* Material for this exercise *
----------------------------------------

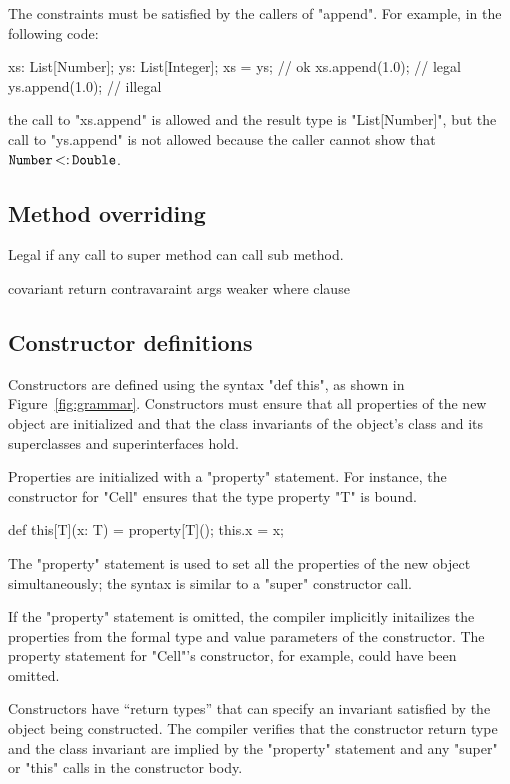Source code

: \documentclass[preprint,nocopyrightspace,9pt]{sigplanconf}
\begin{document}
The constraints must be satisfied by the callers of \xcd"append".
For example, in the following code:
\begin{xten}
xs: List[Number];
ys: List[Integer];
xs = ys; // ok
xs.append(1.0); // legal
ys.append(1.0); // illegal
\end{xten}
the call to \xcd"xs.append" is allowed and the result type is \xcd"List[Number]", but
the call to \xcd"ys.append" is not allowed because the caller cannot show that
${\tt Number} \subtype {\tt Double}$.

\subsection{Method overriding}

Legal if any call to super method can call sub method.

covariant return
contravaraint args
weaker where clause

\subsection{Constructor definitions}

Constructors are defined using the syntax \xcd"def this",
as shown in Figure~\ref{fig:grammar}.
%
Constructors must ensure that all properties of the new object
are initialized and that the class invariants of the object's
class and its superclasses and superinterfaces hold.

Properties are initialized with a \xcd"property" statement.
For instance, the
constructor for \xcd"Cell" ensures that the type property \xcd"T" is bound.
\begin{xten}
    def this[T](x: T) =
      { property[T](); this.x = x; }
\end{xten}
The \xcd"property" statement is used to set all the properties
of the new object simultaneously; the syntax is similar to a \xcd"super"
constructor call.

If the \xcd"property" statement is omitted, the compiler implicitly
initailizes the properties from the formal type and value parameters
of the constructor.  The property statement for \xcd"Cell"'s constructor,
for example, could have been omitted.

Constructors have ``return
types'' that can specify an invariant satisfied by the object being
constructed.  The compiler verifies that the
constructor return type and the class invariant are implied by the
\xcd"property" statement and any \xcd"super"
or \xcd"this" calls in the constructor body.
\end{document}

----------------------------------------

* Exercise brief *
The answer should consist solely of the lines from the one that contains "the compiler implicitly" through the end of the material above, copied exactly.

* Result for this exercise *
If the \xcd"property" statement is omitted, the compiler implicitly
initailizes the properties from the formal type and value parameters
of the constructor.  The property statement for \xcd"Cell"'s constructor,
for example, could have been omitted.

Constructors have ``return
types'' that can specify an invariant satisfied by the object being
constructed.  The compiler verifies that the
constructor return type and the class invariant are implied by the
\xcd"property" statement and any \xcd"super"
or \xcd"this" calls in the constructor body.
\end{document}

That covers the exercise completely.